### INSTRUCTIONS TO FOLLOW
The line containing "- Writable - 可写操作。" and every line after it, through the end of the records below: repeat them exactly, nothing more.

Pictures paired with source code
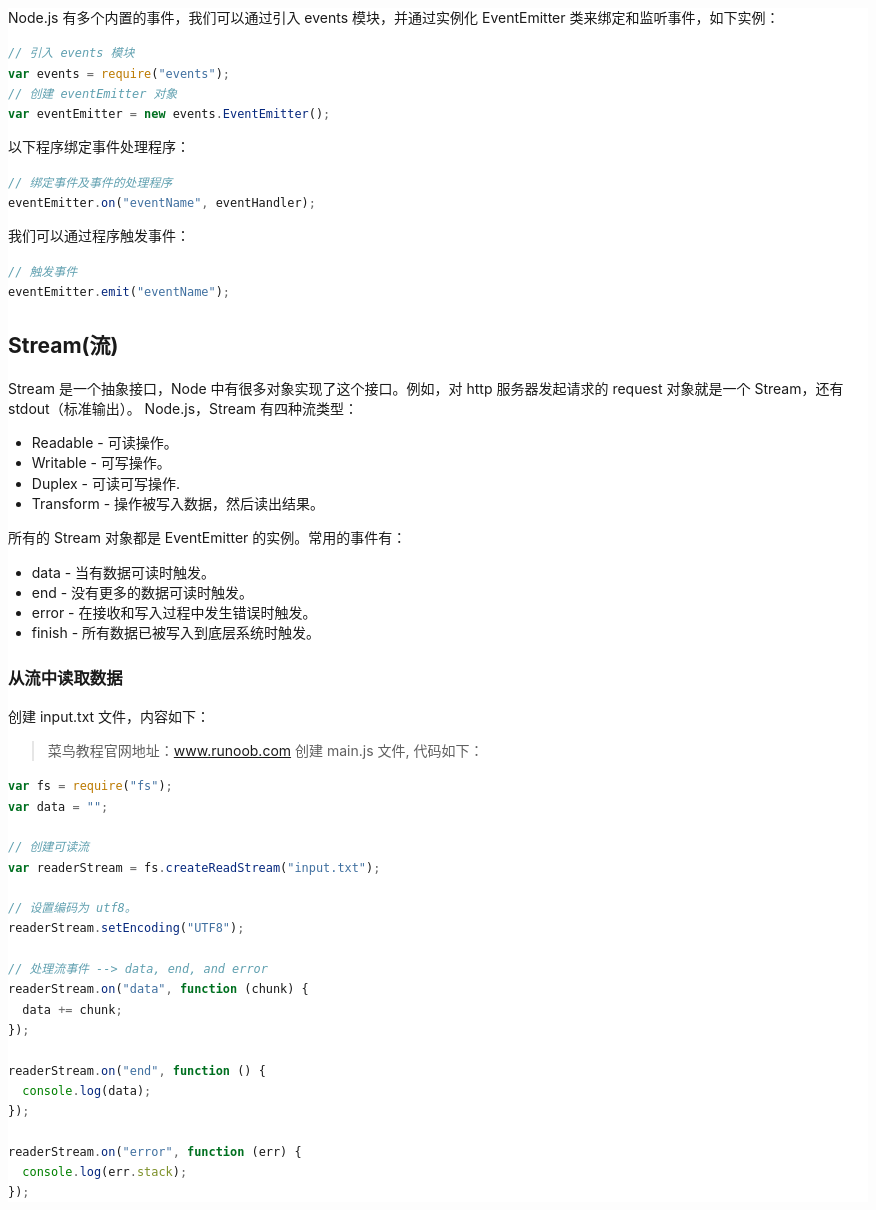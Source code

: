 Node.js 有多个内置的事件，我们可以通过引入 events 模块，并通过实例化 EventEmitter 类来绑定和监听事件，如下实例：

```javascript
// 引入 events 模块
var events = require("events");
// 创建 eventEmitter 对象
var eventEmitter = new events.EventEmitter();
```

以下程序绑定事件处理程序：

```javascript
// 绑定事件及事件的处理程序
eventEmitter.on("eventName", eventHandler);
```

我们可以通过程序触发事件：

```javascript
// 触发事件
eventEmitter.emit("eventName");
```

## Stream(流)

Stream 是一个抽象接口，Node 中有很多对象实现了这个接口。例如，对 http 服务器发起请求的 request 对象就是一个 Stream，还有 stdout（标准输出）。
Node.js，Stream 有四种流类型：

- Readable - 可读操作。
- Writable - 可写操作。
- Duplex - 可读可写操作.
- Transform - 操作被写入数据，然后读出结果。

所有的 Stream 对象都是 EventEmitter 的实例。常用的事件有：

- data - 当有数据可读时触发。
- end - 没有更多的数据可读时触发。
- error - 在接收和写入过程中发生错误时触发。
- finish - 所有数据已被写入到底层系统时触发。

### 从流中读取数据

创建 input.txt 文件，内容如下：

> 菜鸟教程官网地址：www.runoob.com
> 创建 main.js 文件, 代码如下：

```javascript
var fs = require("fs");
var data = "";

// 创建可读流
var readerStream = fs.createReadStream("input.txt");

// 设置编码为 utf8。
readerStream.setEncoding("UTF8");

// 处理流事件 --> data, end, and error
readerStream.on("data", function (chunk) {
  data += chunk;
});

readerStream.on("end", function () {
  console.log(data);
});

readerStream.on("error", function (err) {
  console.log(err.stack);
});
```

### EXERCISE RESPONSE
- Writable - 可写操作。
- Duplex - 可读可写操作.
- Transform - 操作被写入数据，然后读出结果。

所有的 Stream 对象都是 EventEmitter 的实例。常用的事件有：

- data - 当有数据可读时触发。
- end - 没有更多的数据可读时触发。
- error - 在接收和写入过程中发生错误时触发。
- finish - 所有数据已被写入到底层系统时触发。

### 从流中读取数据

创建 input.txt 文件，内容如下：

> 菜鸟教程官网地址：www.runoob.com
> 创建 main.js 文件, 代码如下：

```javascript
var fs = require("fs");
var data = "";

// 创建可读流
var readerStream = fs.createReadStream("input.txt");

// 设置编码为 utf8。
readerStream.setEncoding("UTF8");

// 处理流事件 --> data, end, and error
readerStream.on("data", function (chunk) {
  data += chunk;
});

readerStream.on("end", function () {
  console.log(data);
});

readerStream.on("error", function (err) {
  console.log(err.stack);
});
```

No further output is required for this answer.